- Developer: Kee Games
- Publisher: Kee Games
- Designer: Wendi Allen
- Platform: Arcade
- Release: NA: September 1977;
- Genre: Racing
- Mode: Single-player

= Super Bug (video game) =

1977 video game

Super Bug is an arcade video game developed and released by Kee Games (a subsidiary of Atari, Inc.) in 1977. The player steers a yellow Volkswagen Beetle (or "Bug") along a multi-directionally scrolling track, avoiding the boundaries and occasional obstacles. The game ends when fuel runs out. Super Bug is in black and white, and the colored car comes from a yellow overlay in the center of the monitor.

The 1978 Atari arcade game Fire Truck is based on Super Bug. Both games were programmed by Wendi Allen (credited as Howard Delman).

==Development==
Originally titled City Driver, the video game Super Bug was the first to be designed and programmed by Wendi Allen. Allen stated in an interview that she had to learn a lot about the game development process during the nine months it took to create Super Bug.
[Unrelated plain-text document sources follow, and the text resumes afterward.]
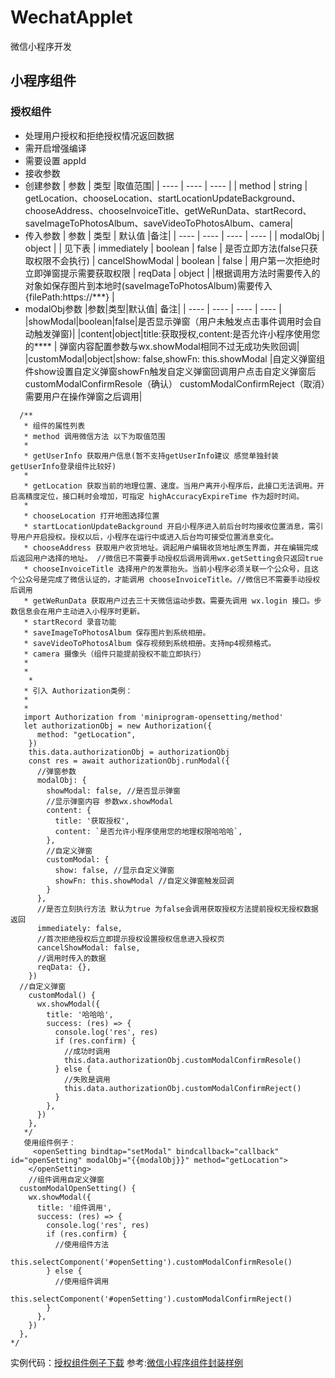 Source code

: # WechatApplet

微信小程序开发

## 小程序组件

### 授权组件

- 处理用户授权和拒绝授权情况返回数据
- 需开启增强编译
- 需要设置 appId
- 接收参数
- 创建参数
  |  参数   | 类型  |取值范围|
  |  ----  | ----  | ---- |
  | method  | string | getLocation、chooseLocation、startLocationUpdateBackground、chooseAddress、chooseInvoiceTitle、getWeRunData、startRecord、saveImageToPhotosAlbum、saveVideoToPhotosAlbum、camera|
- 传入参数
    |  参数   | 类型 | 默认值 |备注|
  |  ----  | ----  | ---- | ---- |
  | modalObj  | object |  | 见下表
  | immediately | boolean | false | 是否立即方法(false只获取权限不会执行)
  | cancelShowModal | boolean | false | 用户第一次拒绝时立即弹窗提示需要获取权限
  | reqData | object | |根据调用方法时需要传入的对象如保存图片到本地时(saveImageToPhotosAlbum)需要传入{filePath:https://***} |
- modalObj参数
  |参数|类型|默认值| 备注|
  |  ----  | ----  | ---- | ---- |
  |showModal|boolean|false|是否显示弹窗（用户未触发点击事件调用时会自动触发弹窗)|
  |content|object|title:获取授权,content:是否允许小程序使用您的**** | 弹窗内容配置参数与wx.showModal相同不过无成功失败回调|
  |customModal|object|show: false,showFn: this.showModal |自定义弹窗组件show设置自定义弹窗showFn触发自定义弹窗回调用户点击自定义弹窗后customModalConfirmResole（确认） customModalConfirmReject（取消）需要用户在操作弹窗之后调用|
          
```
  /**
   * 组件的属性列表
   * method 调用微信方法 以下为取值范围
   *
   * getUserInfo 获取用户信息(暂不支持getUserInfo建议 感觉单独封装getUserInfo登录组件比较好)
   *
   * getLocation 获取当前的地理位置、速度。当用户离开小程序后，此接口无法调用。开启高精度定位，接口耗时会增加，可指定 highAccuracyExpireTime 作为超时时间。
   *
   * chooseLocation 打开地图选择位置
   * startLocationUpdateBackground 开启小程序进入前后台时均接收位置消息，需引导用户开启授权。授权以后，小程序在运行中或进入后台均可接受位置消息变化。
   * chooseAddress 获取用户收货地址。调起用户编辑收货地址原生界面，并在编辑完成后返回用户选择的地址。 //微信已不需要手动授权后调用调用wx.getSetting会只返回true
   * chooseInvoiceTitle 选择用户的发票抬头。当前小程序必须关联一个公众号，且这个公众号是完成了微信认证的，才能调用 chooseInvoiceTitle。//微信已不需要手动授权后调用
   * getWeRunData 获取用户过去三十天微信运动步数。需要先调用 wx.login 接口。步数信息会在用户主动进入小程序时更新。
   * startRecord 录音功能
   * saveImageToPhotosAlbum 保存图片到系统相册。
   * saveVideoToPhotosAlbum 保存视频到系统相册。支持mp4视频格式。
   * camera 摄像头（组件只能提前授权不能立即执行）
   *
   *
    *
   * 引入 Authorization类例：
   *
   *
   import Authorization from 'miniprogram-opensetting/method'
   let authorizationObj = new Authorization({
      method: "getLocation",
    })
    this.data.authorizationObj = authorizationObj
    const res = await authorizationObj.runModal({
      //弹窗参数
      modalObj: {
        showModal: false, //是否显示弹窗
        //显示弹窗内容 参数wx.showModal
        content: {
          title: '获取授权',
          content: `是否允许小程序使用您的地理权限哈哈哈`,
        },
        //自定义弹窗
        customModal: {
          show: false, //显示自定义弹窗
          showFn: this.showModal //自定义弹窗触发回调
        }
      },
      //是否立刻执行方法 默认为true 为false会调用获取授权方法提前授权无授权数据返回
      immediately: false,
      //首次拒绝授权后立即提示授权设置授权信息进入授权页
      cancelShowModal: false,
      //调用时传入的数据
      reqData: {},
    })
  //自定义弹窗
    customModal() {
      wx.showModal({
        title: '哈哈哈',
        success: (res) => {
          console.log('res', res)
          if (res.confirm) {
            //成功时调用
            this.data.authorizationObj.customModalConfirmResole()
          } else {
            //失败是调用
            this.data.authorizationObj.customModalConfirmReject()
          }
        },
      })
    },
   */
   使用组件例子：
     <openSetting bindtap="setModal" bindcallback="callback" id="openSetting" modalObj="{{modalObj}}" method="getLocation">
    </openSetting>
    //组件调用自定义弹窗
  customModalOpenSetting() {
    wx.showModal({
      title: '组件调用',
      success: (res) => {
        console.log('res', res)
        if (res.confirm) {
          //使用组件方法
          this.selectComponent('#openSetting').customModalConfirmResole()
        } else {
          //使用组件调用
          this.selectComponent('#openSetting').customModalConfirmReject()
        }
      },
    })
  },
*/
```

实例代码：[授权组件例子下载](https://developers.weixin.qq.com/s/mTJOTSml7Uq3)
参考:[微信小程序组件封装样例](https://github.com/wechat-miniprogram/miniprogram-custom-component)
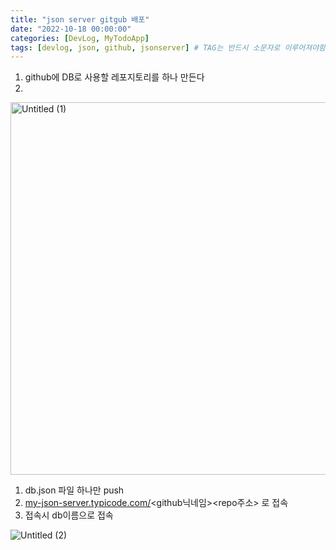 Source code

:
 ```yaml
---
title: "json server gitgub 배포"
date: "2022-10-18 00:00:00"
categories: [DevLog, MyTodoApp]
tags: [devlog, json, github, jsonserver] # TAG는 반드시 소문자로 이루어져야함!
---
```


1. github에 DB로 사용할 레포지토리를 하나 만든다
2.

<img width="596" alt="Untitled (1)" src="https://user-images.githubusercontent.com/45509511/207516873-5ffd0478-2640-4e19-a07c-cd1ebba2827b.png">


1. db.json 파일 하나만 push
2. [my-json-server.typicode.com/](http://my-json-server.typicode.com/)<github닉네임><repo주소> 로 접속
3. 접속시 db이름으로 접속

![Untitled (2)](https://user-images.githubusercontent.com/45509511/207516930-ab7d0920-89fe-4495-8673-3ea3a5d1a6f7.png)

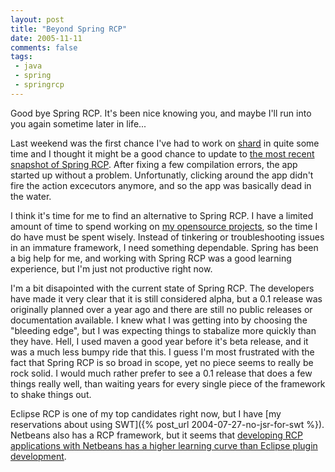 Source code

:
 ```yaml
---
layout: post
title: "Beyond Spring RCP"
date: 2005-11-11
comments: false
tags:
 - java
 - spring
 - springrcp
---
```


Good bye Spring RCP. It's been nice knowing you, and maybe I'll run into you again sometime later in life...



Last weekend was the first chance I've had to work on [shard](http://shard.codecrate.com) in quite some time and I thought it might be a good chance to update to [the most recent snapshot of Spring RCP](http://maven.codecrate.com/spring-rcp). After fixing a few compilation errors, the app started up without a problem. Unfortunatly, clicking around the app didn't fire the action excecutors anymore, and so the app was basically dead in the water.



I think it's time for me to find an alternative to Spring RCP. I have a limited amount of time to spend working on [my opensource projects](http://shard.codecrate.com), so the time I do have must be spent wisely. Instead of tinkering or troubleshooting issues in an immature framework, I need something dependable. Spring has been a big help for me, and working with Spring RCP was a good learning experience, but I'm just not productive right now.



I'm a bit disapointed with the current state of Spring RCP. The developers have made it very clear that it is still considered alpha, but a 0.1 release was originally planned over a year ago and there are still no public releases or documentation available. I knew what I was getting into by choosing the "bleeding edge", but I was expecting things to stabalize more quickly than they have. Hell, I used maven a good year before it's beta release, and it was a much less bumpy ride that this. I guess I'm most frustrated with the fact that Spring RCP is so broad in scope, yet no piece seems to really be rock solid. I would much rather prefer to see a 0.1 release that does a few things really well, than waiting years for every single piece of the framework to shake things out.



Eclipse RCP is one of my top candidates right now, but I have [my reservations about using SWT]({% post_url 2004-07-27-no-jsr-for-swt %}). Netbeans also has a RCP framework, but it seems that [developing RCP applications with Netbeans has a higher learning curve than Eclipse plugin development](http://blogs.sun.com/roller/page/dreamwords/20050328).

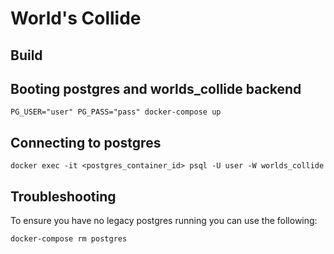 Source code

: # World's Collide

## Build

## Booting postgres and worlds_collide backend
```
PG_USER="user" PG_PASS="pass" docker-compose up
```

## Connecting to postgres
```
docker exec -it <postgres_container_id> psql -U user -W worlds_collide
```

## Troubleshooting
To ensure you have no legacy postgres running you can use the following:
```
docker-compose rm postgres
```
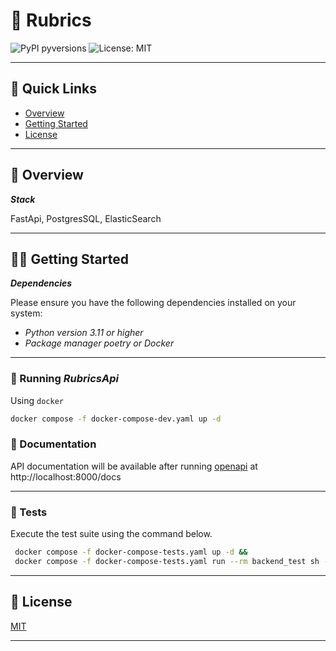 # 🎁 Rubrics

![PyPI pyversions](https://img.shields.io/badge/python-3.11-blue)
![License: MIT](https://img.shields.io/github/license/eli64s/readme-ai?color=blueviolet)

---

## 🔗 Quick Links
* [Overview](#-overview)
* [Getting Started](#-getting-started)
* [License](#-license)

---

## 🔭 Overview
***Stack***

FastApi, PostgresSQL, ElasticSearch

---
## 👩‍💻 Getting Started

***Dependencies***

Please ensure you have the following dependencies installed on your system:

- *Python version 3.11 or higher*
- *Package manager poetry or Docker*

---
### 🚀 Running *RubricsApi*

Using `docker`

```bash
docker compose -f docker-compose-dev.yaml up -d
```

### 📝 Documentation

API documentation will be available after running
[openapi](http://localhost:8000/docs) at http://localhost:8000/docs

---

### 🧪 Tests

Execute the test suite using the command below.

```bash
 docker compose -f docker-compose-tests.yaml up -d &&
 docker compose -f docker-compose-tests.yaml run --rm backend_test sh -c 'pytest'
```

---

## 📄 License

[MIT](https://github.com/eli64s/readme-ai/blob/main/LICENSE)

---
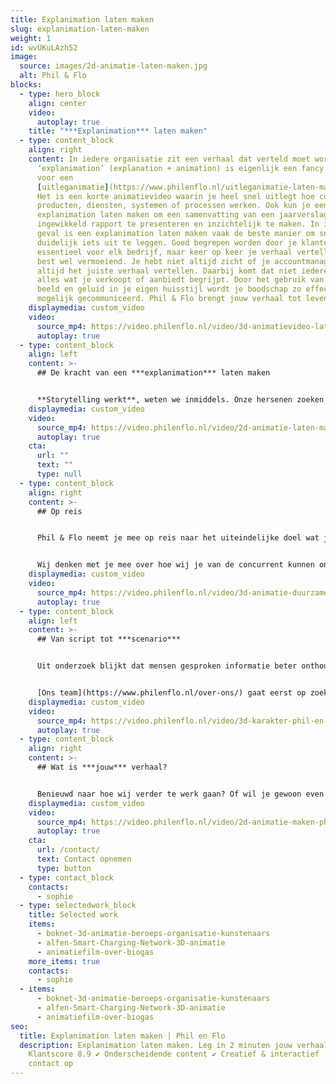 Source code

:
 ```yaml
---
title: Explanimation laten maken
slug: explanimation-laten-maken
weight: 1
id: wvUKuLAzh52
image:
  source: images/2d-animatie-laten-maken.jpg
  alt: Phil & Flo
blocks:
  - type: hero_block
    align: center
    video:
      autoplay: true
    title: "***Explanimation*** laten maken"
  - type: content_block
    align: right
    content: In iedere organisatie zit een verhaal dat verteld moet worden. Een
      ‘explanimation’ (explanation + animation) is eigenlijk een fancy woord
      voor een
      [uitleganimatie](https://www.philenflo.nl/uitleganimatie-laten-maken/).
      Het is een korte animatievideo waarin je heel snel uitlegt hoe complexe
      producten, diensten, systemen of processen werken. Ook kun je een
      explanimation laten maken om een samenvatting van een jaarverslag of
      ingewikkeld rapport te presenteren en inzichtelijk te maken. In ieder
      geval is een explanimation laten maken vaak de beste manier om snel en
      duidelijk iets uit te leggen. Goed begrepen worden door je klanten is
      essentieel voor elk bedrijf, maar keer op keer je verhaal vertellen is
      best wel vermoeiend. Je hebt niet altijd zicht of je accountmanagers
      altijd het juiste verhaal vertellen. Daarbij komt dat niet iedereen direct
      alles wat je verkoopt of aanbiedt begrijpt. Door het gebruik van tekst,
      beeld en geluid in je eigen huisstijl wordt je boodschap zo effectief
      mogelijk gecommuniceerd. Phil & Flo brengt jouw verhaal tot leven.
    displaymedia: custom_video
    video:
      source_mp4: https://video.philenflo.nl/video/3d-animatievideo-laten-maken-phil-en-flo.mp4
      autoplay: true
  - type: content_block
    align: left
    content: >-
      ## De kracht van een ***explanimation*** laten maken


      **Storytelling werkt**, weten we inmiddels. Onze hersenen zoeken continu naar verhalen om informatie te begrijpen en op te slaan in ons brein. Verhalen triggeren ons ook om de gegeven feiten in een verhaal op onszelf of een herkenbare situatie te projecteren. Daarom komen we bij Phil & Flo in een explanimation niet met cijfertjes, maar met verhalen. Wij wéten dat video geschikt is om ervaringen, sferen en gevoelens mee over te brengen.
    displaymedia: custom_video
    video:
      source_mp4: https://video.philenflo.nl/video/2d-animatie-laten-maken-phil-en-flo2.mp4
      autoplay: true
    cta:
      url: ""
      text: ""
      type: null
  - type: content_block
    align: right
    content: >-
      ## Op reis


      Phil & Flo neemt je mee op reis naar het uiteindelijke doel wat jij met je explanimation wilt bereiken. Wij zorgen ervoor dat jouw verhaal én uitleg blijven hangen. [Animatie](https://www.philenflo.nl/oplossingen/animatie-laten-maken/) leent zich er daarnaast goed voor om de visuele identiteit van je bedrijf of organisatie naar voren te laten komen.


      Wij denken met je mee over hoe wij je van de concurrent kunnen onderscheiden. In uiteenlopende designs – van heel gedetailleerd tot erg abstract – geven we jouw klant uitleg over uiteenlopende onderwerpen. Een explanimation laten maken is de ideale tool om binnen één a twee minuten je boodschap helder over te brengen op je doelgroep.
    displaymedia: custom_video
    video:
      source_mp4: https://video.philenflo.nl/video/3d-animatie-duurzame-energie.mp4
      autoplay: true
  - type: content_block
    align: left
    content: >-
      ## Van script tot ***scenario***


      Uit onderzoek blijkt dat mensen gesproken informatie beter onthouden dan geschreven informatie. Ook leidt gesproken informatie tot betere attitudes ten opzichte van de boodschap. We zeggen daarom bij Phil & Flo altijd: een goede voorbereiding is het halve werk.


      [Ons team](https://www.philenflo.nl/over-ons/) gaat eerst op zoek naar die herkenbare situatie, zo één waar iedere klant van jouw bedrijf zich mee kan identificeren. Samen creëren we een nieuwe, onderscheidende wereld waarin je net een streepje voor hebt met jouw explanimation. Van script tot scenario en de strategische verspreiding van het eindproduct via social media; wij weten wat er nodig is om succes te boeken.
    displaymedia: custom_video
    video:
      source_mp4: https://video.philenflo.nl/video/3d-karakter-phil-en-flo.mp4
      autoplay: true
  - type: content_block
    align: right
    content: >-
      ## Wat is ***jouw*** verhaal?


      Benieuwd naar hoe wij verder te werk gaan? Of wil je gewoon even sparren over de invalshoek van jouw explanimation? Laat je gegevens achter en wij nmen samen je kansen met je door.
    displaymedia: custom_video
    video:
      source_mp4: https://video.philenflo.nl/video/2d-animatie-maken-phil-en-flo.mp4
      autoplay: true
    cta:
      url: /contact/
      text: Contact opnemen
      type: button
  - type: contact_block
    contacts:
      - sophie
  - type: selectedwork_block
    title: Selected work
    items:
      - boknet-3d-animatie-beroeps-organisatie-kunstenaars
      - alfen-Smart-Charging-Network-3D-animatie
      - animatiefilm-over-biogas
    more_items: true
    contacts:
      - sophie
  - items:
      - boknet-3d-animatie-beroeps-organisatie-kunstenaars
      - alfen-Smart-Charging-Network-3D-animatie
      - animatiefilm-over-biogas
seo:
  title: Explanimation laten maken | Phil en Flo
  description: Explanimation laten maken. Leg in 2 minuten jouw verhaal uit.  ✔
    Klantscore 8.9 ✔ Onderscheidende content ✔ Creatief & interactief | Neem
    contact op
---
```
Joe Decuir of Atari was writing a version of the game for Atari 8-bit computers which was never completed.

==Reception==
In the United States, it was among the top 35 highest-grossing arcade games of 1977, according to RePlay. It went on to become the fourth highest-grossing arcade game of 1978 according to Play Meter, or the year's fifth highest according to RePlay. It was later the 19th highest-grossing arcade video game of 1979, according to Play Meter.